Platforms and tech companies have made clear in recent months that they have little desire to distribute content from publishers unless they’re paid to do so, or it’s posted natively to their platforms where they can monetize it directly and vacuum up audience data.
INMA’s researcher-in-residence, Greg Piechota, wrote last week that publishers should “rethink” or “revamp” their distribution approaches in the face of these changes, but the reality is they may have little choice in the matter. Publishers looking to reach new audiences (and most likely large segments of their existing audiences) are increasingly being forced to pay for the privilege and will need to find the budget to do so.
That’s easier said than done. Few publishers currently have business models in place that can support the cost of paid distribution, and the additional overhead could make their current approaches unsustainable. Still, publishers that fail to find paid approaches that work for their specific products and audiences could struggle to survive if organic distribution disappears entirely.
For primarily ad-supported publishers, striking a balance between distribution costs and revenue from the lumpy advertising market could be particularly tricky, and their ability to invest in distribution could ebb and flow to mirror demand from advertisers as a result. This dynamic is already being felt by newsletter-centric publishers, many of which invested heavily in paid acquisition to establish audiences and are now finding themselves on distribution treadmills where they’re forced to spend monthly to maintain their topline audience numbers.
For publishers operating subscription and membership products the economics around paid distribution may prove clearer and easier to manage. The shift could have significant implications for conversion funnels and subscriber acquisition approaches, however, and may fundamentally change the underlying economics of their subscription businesses. Many have oriented their acquisition approaches primarily around attracting and nurturing engagement through organic channels in recent years, for example, but as organic distribution dwindles, paid distribution could become table stakes for subscriber acquisition.

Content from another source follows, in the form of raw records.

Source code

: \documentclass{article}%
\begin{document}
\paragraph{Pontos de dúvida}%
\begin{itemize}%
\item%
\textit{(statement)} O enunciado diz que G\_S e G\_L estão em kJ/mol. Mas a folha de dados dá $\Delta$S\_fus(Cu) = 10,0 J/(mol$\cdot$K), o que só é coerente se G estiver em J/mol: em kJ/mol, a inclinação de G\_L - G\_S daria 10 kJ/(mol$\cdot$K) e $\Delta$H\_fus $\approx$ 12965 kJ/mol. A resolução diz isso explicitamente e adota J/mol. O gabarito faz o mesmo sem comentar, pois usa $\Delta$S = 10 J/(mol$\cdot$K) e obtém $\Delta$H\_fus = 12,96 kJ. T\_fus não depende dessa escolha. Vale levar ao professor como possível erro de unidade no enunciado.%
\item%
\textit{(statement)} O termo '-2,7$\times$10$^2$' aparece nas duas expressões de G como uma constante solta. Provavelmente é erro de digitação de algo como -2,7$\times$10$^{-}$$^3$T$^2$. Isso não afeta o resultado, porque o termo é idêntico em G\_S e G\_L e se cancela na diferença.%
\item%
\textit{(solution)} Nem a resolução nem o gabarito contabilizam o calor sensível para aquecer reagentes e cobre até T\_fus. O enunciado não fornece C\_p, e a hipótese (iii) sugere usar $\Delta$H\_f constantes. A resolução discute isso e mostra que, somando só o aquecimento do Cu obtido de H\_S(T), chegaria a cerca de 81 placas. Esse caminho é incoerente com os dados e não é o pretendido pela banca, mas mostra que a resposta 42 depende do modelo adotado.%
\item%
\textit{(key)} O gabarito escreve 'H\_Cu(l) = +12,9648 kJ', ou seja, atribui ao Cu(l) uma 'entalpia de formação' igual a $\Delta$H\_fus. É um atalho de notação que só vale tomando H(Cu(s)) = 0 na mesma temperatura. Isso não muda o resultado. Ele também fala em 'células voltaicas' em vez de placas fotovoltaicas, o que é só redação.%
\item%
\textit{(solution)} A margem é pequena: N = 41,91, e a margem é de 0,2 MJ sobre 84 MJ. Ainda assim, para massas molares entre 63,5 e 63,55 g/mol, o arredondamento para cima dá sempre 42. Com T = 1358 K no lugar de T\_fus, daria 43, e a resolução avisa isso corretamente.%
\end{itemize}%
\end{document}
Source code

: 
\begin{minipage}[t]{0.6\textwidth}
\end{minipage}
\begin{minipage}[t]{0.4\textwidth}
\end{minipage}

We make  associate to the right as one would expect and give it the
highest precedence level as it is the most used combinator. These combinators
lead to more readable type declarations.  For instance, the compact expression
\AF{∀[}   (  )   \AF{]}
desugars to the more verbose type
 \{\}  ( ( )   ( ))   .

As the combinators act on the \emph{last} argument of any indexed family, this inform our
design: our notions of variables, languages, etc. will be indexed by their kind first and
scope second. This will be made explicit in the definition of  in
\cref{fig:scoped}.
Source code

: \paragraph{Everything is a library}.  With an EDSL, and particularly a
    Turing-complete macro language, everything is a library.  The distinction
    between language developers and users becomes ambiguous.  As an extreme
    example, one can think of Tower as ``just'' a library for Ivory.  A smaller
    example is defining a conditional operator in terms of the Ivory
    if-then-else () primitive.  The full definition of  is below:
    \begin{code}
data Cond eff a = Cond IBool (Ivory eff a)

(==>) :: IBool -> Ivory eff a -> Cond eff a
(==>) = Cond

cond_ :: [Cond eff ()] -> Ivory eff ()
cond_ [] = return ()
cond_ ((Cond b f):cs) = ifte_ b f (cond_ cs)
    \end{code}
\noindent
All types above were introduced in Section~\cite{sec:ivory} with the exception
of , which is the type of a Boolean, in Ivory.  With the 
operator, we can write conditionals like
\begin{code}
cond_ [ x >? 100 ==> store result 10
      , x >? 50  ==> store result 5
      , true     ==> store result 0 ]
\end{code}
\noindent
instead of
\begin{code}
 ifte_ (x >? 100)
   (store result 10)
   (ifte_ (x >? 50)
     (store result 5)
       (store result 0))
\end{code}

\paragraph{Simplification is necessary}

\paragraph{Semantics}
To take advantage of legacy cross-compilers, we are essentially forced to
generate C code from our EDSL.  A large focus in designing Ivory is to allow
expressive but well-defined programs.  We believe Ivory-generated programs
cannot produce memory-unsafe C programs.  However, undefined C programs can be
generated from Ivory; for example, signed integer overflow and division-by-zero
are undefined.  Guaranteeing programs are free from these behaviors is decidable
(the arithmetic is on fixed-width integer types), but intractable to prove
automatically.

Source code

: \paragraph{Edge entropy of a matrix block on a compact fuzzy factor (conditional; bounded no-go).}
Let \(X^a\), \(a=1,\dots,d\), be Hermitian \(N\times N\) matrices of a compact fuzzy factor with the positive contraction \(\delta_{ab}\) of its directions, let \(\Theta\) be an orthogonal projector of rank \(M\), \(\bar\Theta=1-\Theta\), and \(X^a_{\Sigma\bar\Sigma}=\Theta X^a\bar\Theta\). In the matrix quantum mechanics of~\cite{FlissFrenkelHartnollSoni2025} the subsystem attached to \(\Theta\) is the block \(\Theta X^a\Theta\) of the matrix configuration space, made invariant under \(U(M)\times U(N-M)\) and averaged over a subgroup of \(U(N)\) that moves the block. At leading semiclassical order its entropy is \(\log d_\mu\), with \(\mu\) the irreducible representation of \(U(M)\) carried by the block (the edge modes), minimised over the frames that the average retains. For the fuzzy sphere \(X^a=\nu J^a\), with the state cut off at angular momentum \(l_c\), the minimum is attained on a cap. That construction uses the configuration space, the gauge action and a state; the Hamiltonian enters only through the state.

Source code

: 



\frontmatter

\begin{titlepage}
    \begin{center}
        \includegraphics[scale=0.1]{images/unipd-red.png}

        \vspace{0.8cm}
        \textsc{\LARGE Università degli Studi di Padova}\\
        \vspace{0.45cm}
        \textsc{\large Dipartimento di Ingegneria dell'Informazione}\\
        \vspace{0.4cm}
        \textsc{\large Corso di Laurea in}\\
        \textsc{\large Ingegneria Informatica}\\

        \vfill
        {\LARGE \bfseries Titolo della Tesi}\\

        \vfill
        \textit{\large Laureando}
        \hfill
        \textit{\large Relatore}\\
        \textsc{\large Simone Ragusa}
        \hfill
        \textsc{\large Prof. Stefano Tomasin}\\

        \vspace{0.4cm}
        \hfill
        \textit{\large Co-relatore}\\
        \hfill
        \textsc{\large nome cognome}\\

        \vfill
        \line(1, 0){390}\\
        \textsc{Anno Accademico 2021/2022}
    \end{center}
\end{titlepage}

Publishers that do find ways to bake paid distribution into their models may at least find their businesses are more predictable and less exposed to the volatility and changing whims of third parties. That will likely require shifts in organizational mindsets and resource allocation, with audience development and other platform optimization roles slowly being replaced with people (or technology) to manage investments in paid distribution instead.
Most successful digital media companies have one thing in common: the ability to adapt and survive as the ground shifts beneath them. As the era of organic distribution winds down, publishers that figure out sustainable models for paid distribution could find themselves best positioned to succeed (and survive) in the years ahead.